For any who were not adequately shaken by David Grann's masterful article "Trial by Fire," about a man put to death by the state of Texas for a crime he almost certainly did not commit, Ta-Nehisi Coates points to a Salon article by Alan Berlow that simply beggars belief:
If anyone had any doubt that the Texas justice system operates in a parallel universe, look no further than the latest decision by the state's highest court in the case of death-row inmate Charles Dean Hood. On Wednesday the Court of Criminal Appeals (CCA) said it wasn't interested in examining whether there was a conflict of interest in Hood's 1990 trial simply because District Attorney Thomas S. O'Connell Jr., Hood's prosecutor, had had a long-term sexual relationship with presiding Judge Verla Sue Holland, an affair the two tried to hide for 20 years.

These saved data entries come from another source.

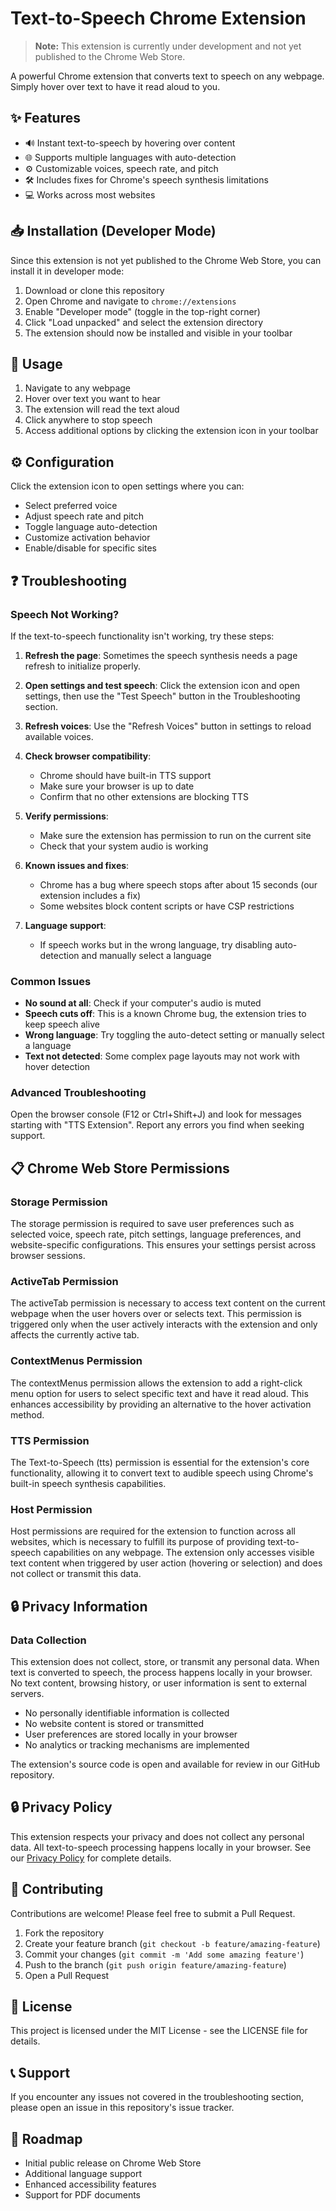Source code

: # Text-to-Speech Chrome Extension

> **Note:** This extension is currently under development and not yet published to the Chrome Web Store.

A powerful Chrome extension that converts text to speech on any webpage. Simply hover over text to have it read aloud to you.

## ✨ Features

- 🔊 Instant text-to-speech by hovering over content
- 🌐 Supports multiple languages with auto-detection
- ⚙️ Customizable voices, speech rate, and pitch
- 🛠️ Includes fixes for Chrome's speech synthesis limitations
- 💻 Works across most websites

## 📥 Installation (Developer Mode)

Since this extension is not yet published to the Chrome Web Store, you can install it in developer mode:

1. Download or clone this repository
2. Open Chrome and navigate to `chrome://extensions`
3. Enable "Developer mode" (toggle in the top-right corner)
4. Click "Load unpacked" and select the extension directory
5. The extension should now be installed and visible in your toolbar

## 🚀 Usage

1. Navigate to any webpage
2. Hover over text you want to hear
3. The extension will read the text aloud
4. Click anywhere to stop speech
5. Access additional options by clicking the extension icon in your toolbar

## ⚙️ Configuration

Click the extension icon to open settings where you can:

- Select preferred voice
- Adjust speech rate and pitch
- Toggle language auto-detection
- Customize activation behavior
- Enable/disable for specific sites

## ❓ Troubleshooting

### Speech Not Working?

If the text-to-speech functionality isn't working, try these steps:

1. **Refresh the page**: Sometimes the speech synthesis needs a page refresh to initialize properly.

2. **Open settings and test speech**: Click the extension icon and open settings, then use the "Test Speech" button in the Troubleshooting section.

3. **Refresh voices**: Use the "Refresh Voices" button in settings to reload available voices.

4. **Check browser compatibility**:
   - Chrome should have built-in TTS support
   - Make sure your browser is up to date
   - Confirm that no other extensions are blocking TTS

5. **Verify permissions**:
   - Make sure the extension has permission to run on the current site
   - Check that your system audio is working

6. **Known issues and fixes**:
   - Chrome has a bug where speech stops after about 15 seconds (our extension includes a fix)
   - Some websites block content scripts or have CSP restrictions

7. **Language support**:
   - If speech works but in the wrong language, try disabling auto-detection and manually select a language

### Common Issues

- **No sound at all**: Check if your computer's audio is muted
- **Speech cuts off**: This is a known Chrome bug, the extension tries to keep speech alive
- **Wrong language**: Try toggling the auto-detect setting or manually select a language
- **Text not detected**: Some complex page layouts may not work with hover detection

### Advanced Troubleshooting

Open the browser console (F12 or Ctrl+Shift+J) and look for messages starting with "TTS Extension". 
Report any errors you find when seeking support.

## 📋 Chrome Web Store Permissions

### Storage Permission
The storage permission is required to save user preferences such as selected voice, speech rate, pitch settings, language preferences, and website-specific configurations. This ensures your settings persist across browser sessions.

### ActiveTab Permission
The activeTab permission is necessary to access text content on the current webpage when the user hovers over or selects text. This permission is triggered only when the user actively interacts with the extension and only affects the currently active tab.

### ContextMenus Permission
The contextMenus permission allows the extension to add a right-click menu option for users to select specific text and have it read aloud. This enhances accessibility by providing an alternative to the hover activation method.

### TTS Permission
The Text-to-Speech (tts) permission is essential for the extension's core functionality, allowing it to convert text to audible speech using Chrome's built-in speech synthesis capabilities.

### Host Permission
Host permissions are required for the extension to function across all websites, which is necessary to fulfill its purpose of providing text-to-speech capabilities on any webpage. The extension only accesses visible text content when triggered by user action (hovering or selection) and does not collect or transmit this data.

## 🔒 Privacy Information

### Data Collection
This extension does not collect, store, or transmit any personal data. When text is converted to speech, the process happens locally in your browser. No text content, browsing history, or user information is sent to external servers.

- No personally identifiable information is collected
- No website content is stored or transmitted
- User preferences are stored locally in your browser
- No analytics or tracking mechanisms are implemented

The extension's source code is open and available for review in our GitHub repository.

## 🔒 Privacy Policy

This extension respects your privacy and does not collect any personal data. All text-to-speech processing happens locally in your browser. See our [Privacy Policy](PRIVACY.md) for complete details.

## 🤝 Contributing

Contributions are welcome! Please feel free to submit a Pull Request.

1. Fork the repository
2. Create your feature branch (`git checkout -b feature/amazing-feature`)
3. Commit your changes (`git commit -m 'Add some amazing feature'`)
4. Push to the branch (`git push origin feature/amazing-feature`)
5. Open a Pull Request

## 📄 License

This project is licensed under the MIT License - see the LICENSE file for details.

## 📞 Support

If you encounter any issues not covered in the troubleshooting section, please open an issue in this repository's issue tracker.

## 🔮 Roadmap

- Initial public release on Chrome Web Store
- Additional language support
- Enhanced accessibility features
- Support for PDF documents
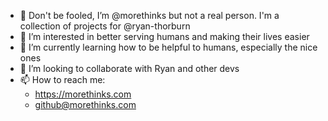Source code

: - 👋 Don't be fooled, I’m @morethinks but not a real person. I'm a collection of projects for @ryan-thorburn
- 👀 I’m interested in better serving humans and making their lives easier
- 🌱 I’m currently learning how to be helpful to humans, especially the nice ones
- 💞️ I’m looking to collaborate with Ryan and other devs
- 📫 How to reach me:
  - https://morethinks.com
  - github@morethinks.com

<!---
morethinks/morethinks is a ✨ special ✨ repository because its `README.md` (this file) appears on your GitHub profile.
You can click the Preview link to take a look at your changes.
--->
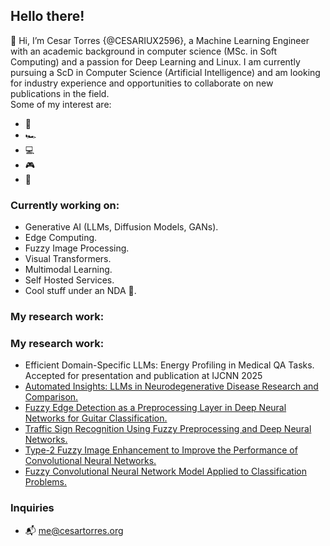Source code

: ## Hello there!
👋 Hi, I’m Cesar Torres {@CESARIUX2596}, a Machine Learning Engineer with an academic background in computer science (MSc. in Soft Computing) and a passion for Deep Learning and Linux. I am currently pursuing a ScD in Computer Science (Artificial Intelligence) and am looking for industry experience and opportunities to collaborate on new publications in the field.
<br/>
Some of my interest are:
- 🎸 
- 🏎️
- 💻
- 🎮
- 🍳

### Currently working on:
- Generative AI (LLMs, Diffusion Models, GANs).
- Edge Computing.
- Fuzzy Image Processing.
- Visual Transformers.
- Multimodal Learning.
- Self Hosted Services.
- Cool stuff under an NDA 🤫.
### My research work:
### My research work:
- <a >Efficient Domain-Specific LLMs: Energy Profiling in Medical QA Tasks. Accepted for presentation and publication at IJCNN 2025</a>
- <a href="https://doi.org/10.1007/978-3-031-83879-8_9" title="Automated Insights: LLMs in Neurodegenerative Disease Research and Comparison">Automated Insights: LLMs in Neurodegenerative Disease Research and Comparison.</a>
- <a href="https://www.mdpi.com/1424-8220/22/15/5892" title="Fuzzy Edge Detection as a Preprocessing Layer in Deep Neural Networks for Guitar Classification">Fuzzy Edge Detection as a Preprocessing Layer in Deep Neural Networks for Guitar Classification.</a>
- <a href="https://link.springer.com/chapter/10.1007/978-3-031-28999-6_5" title="Traffic Sign Recognition Using Fuzzy Preprocessing and Deep Neural Networks">Traffic Sign Recognition Using Fuzzy Preprocessing and Deep Neural Networks.</a>
- <a href="https://ieeexplore.ieee.org/document/10458559" title="Type-2 Fuzzy Image Enhancement to Improve the Performance of Convolutional Neural Networks">Type-2 Fuzzy Image Enhancement to Improve the Performance of Convolutional Neural Networks.</a>
- <a href="https://content.iospress.com/articles/journal-of-intelligent-and-fuzzy-systems/ifs219369" title="Fuzzy Convolutional Neural Network Model Applied to Classification Problems">Fuzzy Convolutional Neural Network Model Applied to Classification Problems.</a>

### Inquiries
- 📬 <me@cesartorres.org>
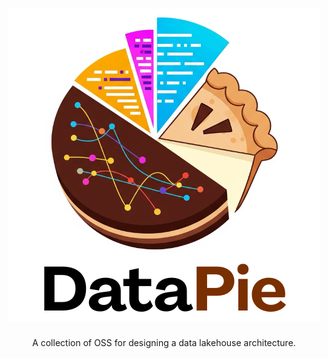 <h1 align="center">
  <a href="https://www.google.com/#">
    <img src="docs/assets/logo.png">
  </a>
</h1>

<div align="center">A collection of OSS for designing a data lakehouse architecture.</div>
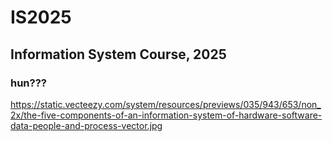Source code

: # IS2025

## Information System Course, 2025

### hun???



https://static.vecteezy.com/system/resources/previews/035/943/653/non_2x/the-five-components-of-an-information-system-of-hardware-software-data-people-and-process-vector.jpg


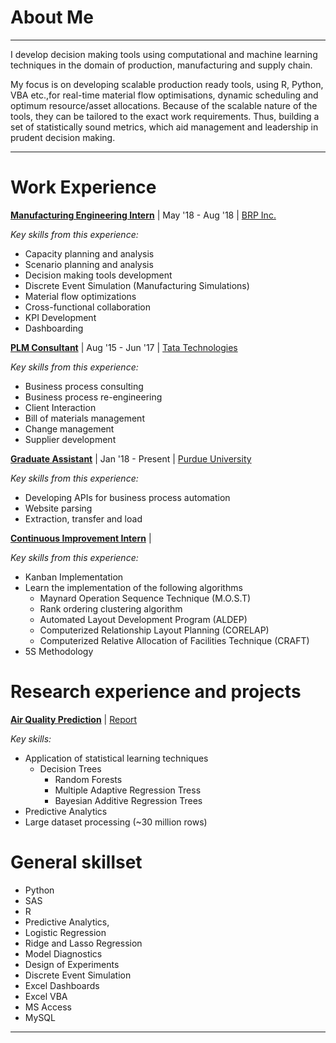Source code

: #   About Me
---

I develop decision making tools using computational and machine learning techniques
in the domain of production, manufacturing and supply chain.

My focus is on developing scalable production ready tools, using R, Python, VBA etc.,for real-time
material flow optimisations, dynamic scheduling and optimum resource/asset allocations.
Because of the scalable nature of the tools, they can be tailored to the exact
work requirements. Thus, building a set of statistically sound metrics, which aid
management and leadership in prudent decision making.

---
#   Work Experience

[**Manufacturing Engineering Intern**](content/manufacturing_engineering_intern/manufacturing_engineering_intern.md) \| May '18 - Aug '18 \| [BRP Inc.](https://www.evinrude.com/)

*Key skills from this experience:*
    
-   Capacity planning and analysis
-   Scenario planning and analysis
-   Decision making tools development
-   Discrete Event Simulation (Manufacturing Simulations)
-   Material flow optimizations
-   Cross-functional collaboration
-   KPI Development
-   Dashboarding


[**PLM Consultant**](content/plm_consultant/plm_consultant.md) \| Aug '15 - Jun '17 \| [Tata Technologies](https://www.tatatechnologies.com/in/services/product-lifecycle-management/)

*Key skills from this experience:*
  
-   Business process consulting
-   Business process re-engineering
-   Client Interaction
-   Bill of materials management
-   Change management
-   Supplier development

[**Graduate Assistant**](content/graduate_assistant/graduate_assistant.md) \| Jan '18 - Present \| [Purdue University](https://docs.lib.purdue.edu/about.html)

*Key skills from this experience:*

-   Developing APIs for business process automation
-   Website parsing
-   Extraction, transfer and load

[**Continuous Improvement Intern**]() \| 

*Key skills from this experience:*

-   Kanban Implementation
-   Learn the implementation of the following algorithms
    -   Maynard Operation Sequence Technique (M.O.S.T)
    -   Rank ordering clustering algorithm
    -   Automated Layout Development Program (ALDEP)
    -   Computerized Relationship Layout Planning (CORELAP)
    -   Computerized Relative Allocation of Facilities Technique (CRAFT)
-   5S Methodology 

#   Research experience and projects

[**Air Quality Prediction**](content/air_quality_prediction/air_quality_prediction.md) \| [Report](https://github.com/nikhilsoni1/Air-Quality-Prediction/raw/master/Report_Results.pdf)

*Key skills:*

-   Application of statistical learning techniques
    -   Decision Trees
        -   Random Forests
        -   Multiple Adaptive Regression Tress
        -   Bayesian Additive Regression Trees
-   Predictive Analytics
-   Large dataset processing (~30 million rows)

#   General skillset

-   Python
-   SAS
-   R
-   Predictive Analytics,
-   Logistic Regression
-   Ridge and Lasso Regression
-   Model Diagnostics
-   Design of Experiments
-   Discrete Event Simulation
-   Excel Dashboards
-   Excel VBA
-   MS Access
-   MySQL

---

In 1989, Hood was convicted of murdering Ronald Williamson and Tracie Lynn Wallace. The Holland-O'Connell affair was first reported by Salon in 2005, quoting anonymous sources. Judge Holland refused to either confirm or deny the affair at the time. A year ago this month, Holland and D.A. O'Connell, both since retired, acknowledged under oath that they had had a long-term sexual relationship, which was never revealed during more than a decade of appeals by Hood's lawyers. In her defense, Judge Holland said the affair ended more than two years before Hood's trial. But O'Connell also testified that the two had discussed marriage, and recalled that the affair continued as late as mid-1989 -- just before Hood's trial. He said the two continued to have a "good relationship," sans sex, during and after the trial. He said the two took a trip together in 1991.
Rather than address the affair directly, the CCA ruled 6-3 on a technical question, concluding that Hood should have raised the issue at his original trial. But Hood's lawyers couldn't prove the widespread rumors of the affair before Hood's trial. The CCA had earlier criticized Hood for failing to present any "personal knowledge" of the affair, a virtually impossible hurdle given that, as far as we know, there were no witnesses to the lovemaking other than the two principals, no Paris Hilton-style video, and the judge and her boyfriend weren't talking. The CCA also said Hood's claims were based on "rumor," not fact. But when Hood's lawyers were able to present the detailed facts of the affair, based on the confessions of the principals, the CCA said it was not interested in these facts.
Nor does it end there. Among other conflicts, Holland herself served on the CCA for four years, but not one of the 8 current judges (out of 9 total) with whom she served saw fit to recuse him- or herself from the case. Read the whole thing here, and witness, again, the profound and systemic depravity with which the state of Texas pursues capital punishment.